Jan Harzan, the executive director at MUFON, was my guest. We did talk about the organizational structure of MUFON but we didn’t go into depth simply because such logistical details are of little real importance and not very interesting to listen to. That finished, we talked about some of the best UFO sightings, Hangar One, and the idea that MUFON had been infiltrated by members of the intelligence community as suggested by a former state director. You can listen to the program here:
The sighting Jan Harzan chose to talk about is one from Canada in 2013. This involved a large, dumbbell-shaped object that emitted some sort of electromagnetic signal. Although the witnesses, whose names are not provided, managed to take video of the object, when they reviewed the video, the object was not visible but some of the radiation emitted from it did seem to be recorded. Analysis of that video is being made, but when I asked for names of the witnesses, I was told about some of the scientists who had expressed an interest in the video, and about those who had attended a conference that had nothing to do with UFOs. Some of the attendees did think the video interesting but I still didn’t learn who the witnesses were. Without that information, it is difficult to validate the sighting. I was asked if I was calling the witnesses liars, but how could I do that when I didn’t know who they were, what they had actually said and if the details have been skewed by those reporting them? This case is labeled as 74282 and more details are available at the MUFON website. You find information about this here (if the link still works):
I couldn’t remember if the tale of the “star soldier” had been part of the Hangar One series or one of the other nonsensical “documentaries” that have been aired in the last couple of years so I didn’t ask about it specifically.
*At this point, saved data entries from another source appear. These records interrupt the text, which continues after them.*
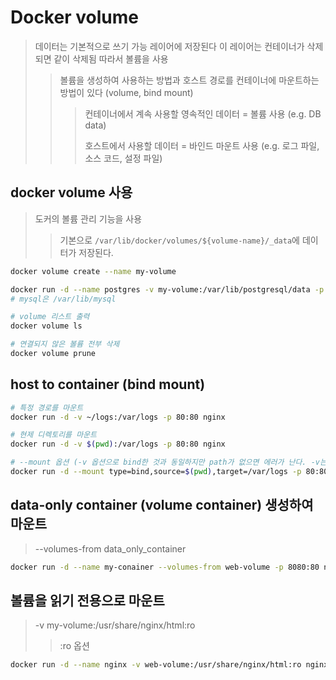 # Docker volume

> 데이터는 기본적으로 쓰기 가능 레이어에 저장된다 이 레이어는 컨테이너가 삭제되면 같이 삭제됨 따라서 볼륨을 사용
>
> > 볼륨을 생성하여 사용하는 방법과 호스트 경로를 컨테이너에 마운트하는 방법이 있다 (volume, bind mount)
> >
> > > 컨테이너에서 계속 사용할 영속적인 데이터 = 볼륨 사용 (e.g. DB data)
> > >
> > > 호스트에서 사용할 데이터 = 바인드 마운트 사용 (e.g. 로그 파일, 소스 코드, 설정 파일)

## docker volume 사용

> 도커의 볼륨 관리 기능을 사용
>
> > 기본으로 `/var/lib/docker/volumes/${volume-name}/_data`에 데이터가 저장된다.

```bash
docker volume create --name my-volume

docker run -d --name postgres -v my-volume:/var/lib/postgresql/data -p 3306:3306 mysql
# mysql은 /var/lib/mysql

# volume 리스트 출력
docker volume ls

# 연결되지 않은 볼륨 전부 삭제
docker volume prune
```

## host to container (bind mount)

```bash
# 특정 경로를 마운트
docker run -d -v ~/logs:/var/logs -p 80:80 nginx

# 현제 디렉토리를 마운트
docker run -d -v $(pwd):/var/logs -p 80:80 nginx

# --mount 옵션 (-v 옵션으로 bind한 것과 동일하지만 path가 없으면 에러가 난다. -v는 path가 없으면 자동으로 생성)
docker run -d --mount type=bind,source=$(pwd),target=/var/logs -p 80:80 nginx
```

## data-only container (volume container) 생성하여 마운트

> --volumes-from data_only_container

```sh
docker run -d --name my-conainer --volumes-from web-volume -p 8080:80 nginx
```

## 볼륨을 읽기 전용으로 마운트

> -v my-volume:/usr/share/nginx/html:ro
>
> > :ro 옵션

```sh
docker run -d --name nginx -v web-volume:/usr/share/nginx/html:ro nginx
```
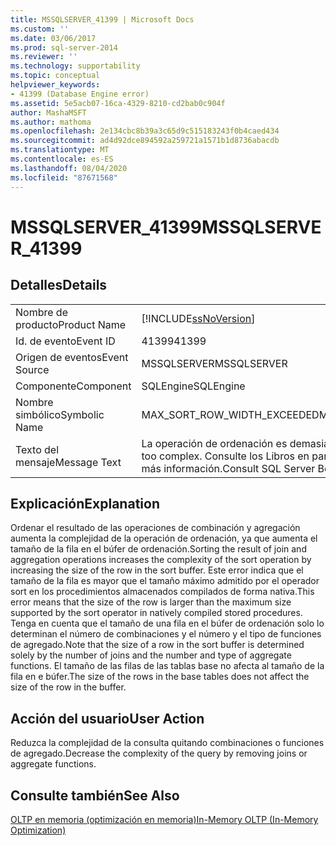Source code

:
 ```yaml
---
title: MSSQLSERVER_41399 | Microsoft Docs
ms.custom: ''
ms.date: 03/06/2017
ms.prod: sql-server-2014
ms.reviewer: ''
ms.technology: supportability
ms.topic: conceptual
helpviewer_keywords:
- 41399 (Database Engine error)
ms.assetid: 5e5acb07-16ca-4329-8210-cd2bab0c904f
author: MashaMSFT
ms.author: mathoma
ms.openlocfilehash: 2e134cbc8b39a3c65d9c515183243f0b4caed434
ms.sourcegitcommit: ad4d92dce894592a259721a1571b1d8736abacdb
ms.translationtype: MT
ms.contentlocale: es-ES
ms.lasthandoff: 08/04/2020
ms.locfileid: "87671568"
---
```

# <a name="mssqlserver_41399"></a><span data-ttu-id="95b8a-102">MSSQLSERVER_41399</span><span class="sxs-lookup"><span data-stu-id="95b8a-102">MSSQLSERVER_41399</span></span>
    
## <a name="details"></a><span data-ttu-id="95b8a-103">Detalles</span><span class="sxs-lookup"><span data-stu-id="95b8a-103">Details</span></span>  
  
|||  
|-|-|  
|<span data-ttu-id="95b8a-104">Nombre de producto</span><span class="sxs-lookup"><span data-stu-id="95b8a-104">Product Name</span></span>|[!INCLUDE[ssNoVersion](../../includes/ssnoversion-md.md)]|  
|<span data-ttu-id="95b8a-105">Id. de evento</span><span class="sxs-lookup"><span data-stu-id="95b8a-105">Event ID</span></span>|<span data-ttu-id="95b8a-106">41399</span><span class="sxs-lookup"><span data-stu-id="95b8a-106">41399</span></span>|  
|<span data-ttu-id="95b8a-107">Origen de eventos</span><span class="sxs-lookup"><span data-stu-id="95b8a-107">Event Source</span></span>|<span data-ttu-id="95b8a-108">MSSQLSERVER</span><span class="sxs-lookup"><span data-stu-id="95b8a-108">MSSQLSERVER</span></span>|  
|<span data-ttu-id="95b8a-109">Componente</span><span class="sxs-lookup"><span data-stu-id="95b8a-109">Component</span></span>|<span data-ttu-id="95b8a-110">SQLEngine</span><span class="sxs-lookup"><span data-stu-id="95b8a-110">SQLEngine</span></span>|  
|<span data-ttu-id="95b8a-111">Nombre simbólico</span><span class="sxs-lookup"><span data-stu-id="95b8a-111">Symbolic Name</span></span>|<span data-ttu-id="95b8a-112">MAX_SORT_ROW_WIDTH_EXCEEDED</span><span class="sxs-lookup"><span data-stu-id="95b8a-112">MAX_SORT_ROW_WIDTH_EXCEEDED</span></span>|  
|<span data-ttu-id="95b8a-113">Texto del mensaje</span><span class="sxs-lookup"><span data-stu-id="95b8a-113">Message Text</span></span>|<span data-ttu-id="95b8a-114">La operación de ordenación es demasiado compleja.</span><span class="sxs-lookup"><span data-stu-id="95b8a-114">The sort operation is too complex.</span></span> <span data-ttu-id="95b8a-115">Consulte los Libros en pantalla de SQL Server para obtener más información.</span><span class="sxs-lookup"><span data-stu-id="95b8a-115">Consult SQL Server Books Online for more information.</span></span>|  
  
## <a name="explanation"></a><span data-ttu-id="95b8a-116">Explicación</span><span class="sxs-lookup"><span data-stu-id="95b8a-116">Explanation</span></span>  
 <span data-ttu-id="95b8a-117">Ordenar el resultado de las operaciones de combinación y agregación aumenta la complejidad de la operación de ordenación, ya que aumenta el tamaño de la fila en el búfer de ordenación.</span><span class="sxs-lookup"><span data-stu-id="95b8a-117">Sorting the result of join and aggregation operations increases the complexity of the sort operation by increasing the size of the row in the sort buffer.</span></span> <span data-ttu-id="95b8a-118">Este error indica que el tamaño de la fila es mayor que el tamaño máximo admitido por el operador sort en los procedimientos almacenados compilados de forma nativa.</span><span class="sxs-lookup"><span data-stu-id="95b8a-118">This error means that the size of the row is larger than the maximum size supported by the sort operator in natively compiled stored procedures.</span></span> <span data-ttu-id="95b8a-119">Tenga en cuenta que el tamaño de una fila en el búfer de ordenación solo lo determinan el número de combinaciones y el número y el tipo de funciones de agregado.</span><span class="sxs-lookup"><span data-stu-id="95b8a-119">Note that the size of a row in the sort buffer is determined solely by the number of joins and the number and type of aggregate functions.</span></span> <span data-ttu-id="95b8a-120">El tamaño de las filas de las tablas base no afecta al tamaño de la fila en e búfer.</span><span class="sxs-lookup"><span data-stu-id="95b8a-120">The size of the rows in the base tables does not affect the size of the row in the buffer.</span></span>  
  
## <a name="user-action"></a><span data-ttu-id="95b8a-121">Acción del usuario</span><span class="sxs-lookup"><span data-stu-id="95b8a-121">User Action</span></span>  
 <span data-ttu-id="95b8a-122">Reduzca la complejidad de la consulta quitando combinaciones o funciones de agregado.</span><span class="sxs-lookup"><span data-stu-id="95b8a-122">Decrease the complexity of the query by removing joins or aggregate functions.</span></span>  
  
## <a name="see-also"></a><span data-ttu-id="95b8a-123">Consulte también</span><span class="sxs-lookup"><span data-stu-id="95b8a-123">See Also</span></span>  
 [<span data-ttu-id="95b8a-124">OLTP en memoria &#40;optimización en memoria&#41;</span><span class="sxs-lookup"><span data-stu-id="95b8a-124">In-Memory OLTP &#40;In-Memory Optimization&#41;</span></span>](../in-memory-oltp/in-memory-oltp-in-memory-optimization.md)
Turns out that it was part of Hangar One and you can read my take on it here:
I did have a problem with Jan Harzan’s deflecting the blame for this series from MUFON to the producers. Sure, I know producers have their own agendas and that often it is in conflict with what some of those participating in the show have, but when he suggested this wasn’t a documentary but something else, I thought that was too much. Instead, he told me how many new members the series had produced and how the financial situation at MUFON had improved. The point that was missed was that Hangar One was being broadcast as a documentary that obtained its information in the MUFON files, and the star soldier was part of that whole process. The program was a disservice to UFO research even if it had been financially rewarding to MUFON.